(Data for analysis)

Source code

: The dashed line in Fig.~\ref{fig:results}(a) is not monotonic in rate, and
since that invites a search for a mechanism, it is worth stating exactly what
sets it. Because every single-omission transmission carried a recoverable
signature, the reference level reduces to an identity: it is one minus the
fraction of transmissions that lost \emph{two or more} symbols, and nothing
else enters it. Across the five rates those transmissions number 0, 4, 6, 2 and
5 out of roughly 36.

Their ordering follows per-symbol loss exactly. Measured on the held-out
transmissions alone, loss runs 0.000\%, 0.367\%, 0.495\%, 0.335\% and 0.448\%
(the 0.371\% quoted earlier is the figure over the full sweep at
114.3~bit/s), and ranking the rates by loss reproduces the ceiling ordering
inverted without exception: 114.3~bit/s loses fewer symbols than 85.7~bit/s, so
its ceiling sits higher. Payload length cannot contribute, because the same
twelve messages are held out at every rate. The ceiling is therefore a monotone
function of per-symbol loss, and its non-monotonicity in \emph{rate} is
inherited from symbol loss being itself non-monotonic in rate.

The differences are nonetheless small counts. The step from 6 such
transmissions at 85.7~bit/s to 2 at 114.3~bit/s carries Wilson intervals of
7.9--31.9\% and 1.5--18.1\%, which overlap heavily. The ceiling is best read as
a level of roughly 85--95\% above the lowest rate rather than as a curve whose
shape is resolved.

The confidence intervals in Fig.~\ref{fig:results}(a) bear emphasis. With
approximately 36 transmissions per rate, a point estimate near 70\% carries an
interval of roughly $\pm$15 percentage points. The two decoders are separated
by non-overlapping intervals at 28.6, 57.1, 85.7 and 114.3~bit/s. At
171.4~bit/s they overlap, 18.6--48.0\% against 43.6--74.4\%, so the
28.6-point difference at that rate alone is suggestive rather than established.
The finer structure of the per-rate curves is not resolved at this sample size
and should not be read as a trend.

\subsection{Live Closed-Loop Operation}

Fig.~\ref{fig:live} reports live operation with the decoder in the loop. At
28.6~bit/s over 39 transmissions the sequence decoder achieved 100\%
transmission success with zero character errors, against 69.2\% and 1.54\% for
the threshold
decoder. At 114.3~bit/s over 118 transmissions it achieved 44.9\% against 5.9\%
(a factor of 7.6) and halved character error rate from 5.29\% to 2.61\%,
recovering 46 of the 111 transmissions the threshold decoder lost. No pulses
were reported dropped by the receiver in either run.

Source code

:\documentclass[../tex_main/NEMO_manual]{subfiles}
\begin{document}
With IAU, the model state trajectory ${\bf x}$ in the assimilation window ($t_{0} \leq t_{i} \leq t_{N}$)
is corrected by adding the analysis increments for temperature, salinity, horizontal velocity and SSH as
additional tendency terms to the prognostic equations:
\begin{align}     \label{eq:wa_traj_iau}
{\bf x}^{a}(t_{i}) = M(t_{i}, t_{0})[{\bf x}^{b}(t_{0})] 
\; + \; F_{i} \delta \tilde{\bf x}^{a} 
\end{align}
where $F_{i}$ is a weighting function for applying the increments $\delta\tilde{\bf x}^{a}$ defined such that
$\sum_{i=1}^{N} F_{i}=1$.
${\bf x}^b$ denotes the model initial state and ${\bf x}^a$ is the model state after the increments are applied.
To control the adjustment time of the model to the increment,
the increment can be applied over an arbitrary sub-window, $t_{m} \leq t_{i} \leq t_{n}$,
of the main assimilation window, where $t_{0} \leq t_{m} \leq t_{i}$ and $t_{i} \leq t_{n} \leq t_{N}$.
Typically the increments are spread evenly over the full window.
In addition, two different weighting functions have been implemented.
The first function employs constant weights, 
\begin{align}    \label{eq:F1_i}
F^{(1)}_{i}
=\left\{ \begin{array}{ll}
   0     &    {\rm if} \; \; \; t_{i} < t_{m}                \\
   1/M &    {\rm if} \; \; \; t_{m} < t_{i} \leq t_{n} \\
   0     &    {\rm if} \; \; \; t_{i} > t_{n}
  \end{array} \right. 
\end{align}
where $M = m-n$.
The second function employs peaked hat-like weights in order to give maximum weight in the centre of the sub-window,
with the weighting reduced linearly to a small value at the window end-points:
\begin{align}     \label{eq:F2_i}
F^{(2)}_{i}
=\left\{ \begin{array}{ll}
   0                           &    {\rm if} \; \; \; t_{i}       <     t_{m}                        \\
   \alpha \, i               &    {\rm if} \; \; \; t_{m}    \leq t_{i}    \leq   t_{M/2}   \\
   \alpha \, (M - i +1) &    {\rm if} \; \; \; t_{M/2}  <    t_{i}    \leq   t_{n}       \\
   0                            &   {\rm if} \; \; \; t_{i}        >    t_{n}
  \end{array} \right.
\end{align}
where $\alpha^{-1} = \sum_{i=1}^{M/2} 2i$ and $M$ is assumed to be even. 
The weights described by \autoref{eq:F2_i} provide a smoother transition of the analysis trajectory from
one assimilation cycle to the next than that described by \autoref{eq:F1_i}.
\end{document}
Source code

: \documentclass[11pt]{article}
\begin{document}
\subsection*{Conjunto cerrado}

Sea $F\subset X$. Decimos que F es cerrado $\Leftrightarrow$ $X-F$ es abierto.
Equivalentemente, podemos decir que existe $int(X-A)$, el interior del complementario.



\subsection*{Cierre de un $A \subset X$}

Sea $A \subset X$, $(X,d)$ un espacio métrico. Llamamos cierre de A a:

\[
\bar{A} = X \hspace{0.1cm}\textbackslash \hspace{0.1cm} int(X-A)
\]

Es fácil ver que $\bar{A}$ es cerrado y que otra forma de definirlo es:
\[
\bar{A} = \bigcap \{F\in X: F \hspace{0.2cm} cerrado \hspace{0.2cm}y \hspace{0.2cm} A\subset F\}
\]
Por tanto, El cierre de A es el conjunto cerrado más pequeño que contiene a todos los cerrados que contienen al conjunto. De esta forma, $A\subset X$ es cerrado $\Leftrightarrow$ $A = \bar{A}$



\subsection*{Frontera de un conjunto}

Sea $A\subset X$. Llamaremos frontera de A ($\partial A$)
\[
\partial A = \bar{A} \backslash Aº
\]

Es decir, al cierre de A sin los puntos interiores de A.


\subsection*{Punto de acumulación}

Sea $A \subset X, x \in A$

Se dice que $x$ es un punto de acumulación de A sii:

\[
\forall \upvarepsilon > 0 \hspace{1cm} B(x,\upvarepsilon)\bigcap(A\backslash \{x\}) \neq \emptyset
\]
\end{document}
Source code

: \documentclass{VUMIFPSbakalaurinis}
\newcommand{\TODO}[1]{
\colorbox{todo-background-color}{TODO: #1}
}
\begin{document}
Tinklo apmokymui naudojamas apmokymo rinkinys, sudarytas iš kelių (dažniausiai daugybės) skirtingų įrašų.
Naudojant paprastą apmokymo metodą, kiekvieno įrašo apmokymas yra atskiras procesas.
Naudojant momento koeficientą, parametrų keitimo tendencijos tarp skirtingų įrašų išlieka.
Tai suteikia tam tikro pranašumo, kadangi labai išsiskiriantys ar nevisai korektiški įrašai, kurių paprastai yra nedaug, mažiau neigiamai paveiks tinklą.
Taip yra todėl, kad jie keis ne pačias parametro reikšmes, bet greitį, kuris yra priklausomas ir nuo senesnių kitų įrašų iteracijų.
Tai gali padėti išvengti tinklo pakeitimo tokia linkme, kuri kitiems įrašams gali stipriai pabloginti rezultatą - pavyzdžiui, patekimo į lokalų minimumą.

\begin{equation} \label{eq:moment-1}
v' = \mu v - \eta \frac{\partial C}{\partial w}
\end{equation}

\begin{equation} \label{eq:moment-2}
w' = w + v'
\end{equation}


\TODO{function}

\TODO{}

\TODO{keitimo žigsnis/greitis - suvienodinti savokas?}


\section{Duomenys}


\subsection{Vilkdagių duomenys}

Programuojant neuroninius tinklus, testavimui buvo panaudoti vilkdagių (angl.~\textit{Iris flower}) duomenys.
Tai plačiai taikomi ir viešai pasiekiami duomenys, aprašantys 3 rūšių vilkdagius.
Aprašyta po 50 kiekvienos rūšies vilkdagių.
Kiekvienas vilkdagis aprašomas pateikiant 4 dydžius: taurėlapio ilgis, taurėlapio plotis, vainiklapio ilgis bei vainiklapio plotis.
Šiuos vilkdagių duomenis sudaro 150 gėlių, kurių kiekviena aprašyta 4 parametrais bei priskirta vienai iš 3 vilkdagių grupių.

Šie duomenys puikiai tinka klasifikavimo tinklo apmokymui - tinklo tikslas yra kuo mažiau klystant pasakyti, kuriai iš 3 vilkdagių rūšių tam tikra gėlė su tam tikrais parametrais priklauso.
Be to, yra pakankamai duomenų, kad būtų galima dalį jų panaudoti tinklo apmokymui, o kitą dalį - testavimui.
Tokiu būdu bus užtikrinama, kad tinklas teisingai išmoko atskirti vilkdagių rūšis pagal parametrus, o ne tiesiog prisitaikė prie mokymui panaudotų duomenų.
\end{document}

(End Data for analysis)

▸ **Task requirements**
Output, from the data above, the lines from the line with "Programuojant neuroninius tinklus, testavimui" to the line with "Aprašyta po 50 kiekvienos rūšies vilkdagių." exactly as they stand, both ends included and nothing else.

▸ **Written answer**
Programuojant neuroninius tinklus, testavimui buvo panaudoti vilkdagių (angl.~\textit{Iris flower}) duomenys.
Tai plačiai taikomi ir viešai pasiekiami duomenys, aprašantys 3 rūšių vilkdagius.
Aprašyta po 50 kiekvienos rūšies vilkdagių.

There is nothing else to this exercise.